Oldenburg / Van Bruggen Flashlight - Las Vegas, NV

Melanie Coffee

Vegas has no culture you say?

From oldenburgvanbruggen.com:
The site in Las Vegas for which we were commissioned to make a sculpture in February 1978, a small plaza between the Artemus W. Ham concert hall and the Judy Bailey Theater, on the campus of the University of Nevada, is far from the illuminated Strip of the city's night life. Coosje van Bruggen, especially, appreciated this distance, which eventually became an important part of the sculpture's concept. However, it didn't start that way.

Because the sculpture was expected to attract audiences to the performance center at night as well as by day, a subject suitable to both darkness and light was required. A flashlight was chosen, the sort that can be stood on end with its beam shining up, a sculpture to be "turned on" at night, like the searchlights and light spectaculars of the Strip in the background and, in a smaller, human scale, like the object carried by an usher showing members of the audience to their seats.

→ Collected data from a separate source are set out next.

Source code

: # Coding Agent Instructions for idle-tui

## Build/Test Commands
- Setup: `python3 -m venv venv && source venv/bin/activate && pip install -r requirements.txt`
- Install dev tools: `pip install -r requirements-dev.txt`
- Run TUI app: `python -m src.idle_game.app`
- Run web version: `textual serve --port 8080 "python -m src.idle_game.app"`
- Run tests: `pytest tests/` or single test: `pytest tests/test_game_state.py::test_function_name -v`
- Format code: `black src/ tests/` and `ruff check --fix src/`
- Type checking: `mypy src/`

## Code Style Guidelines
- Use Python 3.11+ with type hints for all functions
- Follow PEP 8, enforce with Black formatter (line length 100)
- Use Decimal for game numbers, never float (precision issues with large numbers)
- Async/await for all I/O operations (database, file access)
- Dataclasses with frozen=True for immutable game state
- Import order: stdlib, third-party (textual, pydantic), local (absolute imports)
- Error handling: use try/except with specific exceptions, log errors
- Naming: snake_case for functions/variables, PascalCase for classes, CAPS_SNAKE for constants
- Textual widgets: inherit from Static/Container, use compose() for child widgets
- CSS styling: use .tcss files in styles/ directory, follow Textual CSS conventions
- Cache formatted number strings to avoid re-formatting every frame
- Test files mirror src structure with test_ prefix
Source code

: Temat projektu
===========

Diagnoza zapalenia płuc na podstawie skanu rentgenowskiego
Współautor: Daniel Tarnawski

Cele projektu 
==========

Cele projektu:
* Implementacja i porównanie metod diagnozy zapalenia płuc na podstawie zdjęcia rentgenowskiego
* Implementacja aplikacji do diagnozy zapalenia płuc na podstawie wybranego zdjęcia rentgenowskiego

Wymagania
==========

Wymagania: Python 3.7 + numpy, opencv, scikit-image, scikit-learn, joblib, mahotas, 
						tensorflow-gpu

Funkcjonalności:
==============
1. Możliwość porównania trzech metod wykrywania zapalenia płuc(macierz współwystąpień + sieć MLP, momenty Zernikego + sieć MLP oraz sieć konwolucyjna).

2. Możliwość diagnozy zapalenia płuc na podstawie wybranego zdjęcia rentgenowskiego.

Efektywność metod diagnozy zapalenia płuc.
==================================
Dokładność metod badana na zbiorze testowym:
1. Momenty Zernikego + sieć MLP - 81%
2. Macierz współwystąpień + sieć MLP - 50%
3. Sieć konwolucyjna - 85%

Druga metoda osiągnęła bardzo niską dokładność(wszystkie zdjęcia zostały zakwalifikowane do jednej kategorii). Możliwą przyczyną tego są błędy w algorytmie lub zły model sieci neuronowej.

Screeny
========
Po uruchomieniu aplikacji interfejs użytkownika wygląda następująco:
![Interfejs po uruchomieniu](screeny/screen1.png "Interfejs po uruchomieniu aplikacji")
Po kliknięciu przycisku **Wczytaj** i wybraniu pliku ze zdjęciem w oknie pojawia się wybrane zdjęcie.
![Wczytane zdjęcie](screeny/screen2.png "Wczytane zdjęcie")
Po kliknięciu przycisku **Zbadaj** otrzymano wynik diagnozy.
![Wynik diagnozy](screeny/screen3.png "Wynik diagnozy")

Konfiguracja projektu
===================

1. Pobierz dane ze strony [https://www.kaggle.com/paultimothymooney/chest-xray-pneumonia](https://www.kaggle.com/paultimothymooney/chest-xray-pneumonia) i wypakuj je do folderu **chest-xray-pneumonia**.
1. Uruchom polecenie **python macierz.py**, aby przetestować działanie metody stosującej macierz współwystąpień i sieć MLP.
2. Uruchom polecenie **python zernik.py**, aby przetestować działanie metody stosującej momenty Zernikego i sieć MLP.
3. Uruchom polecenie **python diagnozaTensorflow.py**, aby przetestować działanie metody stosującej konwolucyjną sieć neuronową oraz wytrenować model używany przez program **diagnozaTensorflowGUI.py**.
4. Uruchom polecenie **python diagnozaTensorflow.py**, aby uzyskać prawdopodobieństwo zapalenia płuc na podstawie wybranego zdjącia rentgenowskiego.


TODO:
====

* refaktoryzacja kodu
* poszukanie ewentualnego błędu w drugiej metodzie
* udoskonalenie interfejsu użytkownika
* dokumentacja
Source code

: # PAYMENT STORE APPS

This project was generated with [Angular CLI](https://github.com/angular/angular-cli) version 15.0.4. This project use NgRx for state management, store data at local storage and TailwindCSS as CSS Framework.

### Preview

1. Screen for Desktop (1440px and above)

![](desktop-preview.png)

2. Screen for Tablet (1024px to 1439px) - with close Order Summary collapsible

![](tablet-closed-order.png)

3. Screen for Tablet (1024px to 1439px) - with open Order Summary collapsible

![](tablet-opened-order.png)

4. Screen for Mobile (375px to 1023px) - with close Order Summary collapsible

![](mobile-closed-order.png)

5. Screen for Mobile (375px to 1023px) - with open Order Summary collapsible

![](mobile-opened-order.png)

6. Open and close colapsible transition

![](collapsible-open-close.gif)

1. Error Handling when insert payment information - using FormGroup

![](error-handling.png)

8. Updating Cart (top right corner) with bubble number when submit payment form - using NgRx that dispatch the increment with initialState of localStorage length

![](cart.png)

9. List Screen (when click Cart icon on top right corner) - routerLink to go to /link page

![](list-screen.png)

(Unfortunately, a redesign occurred and the Flashlight does not beam upward, but down into the ground instead. Many have equated this with the state of higher education in Nevada - particularly at UNLV - LVL).

Scaled in relation to the architecture on either side of the plaza, the Flashlight, installed in March 1981, stands thirty eight feet six inches and, made entirely of steel, weighs 74,000 pounds. Non-reflective paint is used on the surface of the sculpture in order to produce the densest black possible, deepened further by the shadows between the fins. In the bright desert sunlight, the intense blackness of the sculpture extends a piece of the night into the day.

The Flashlight was the first Large-Scale Project to bear the signatures of both artists. At the completion of the installation, we were hoisted to the top -- actually the bottom -- of the Flashlight to sign our names which were then welded to the steel.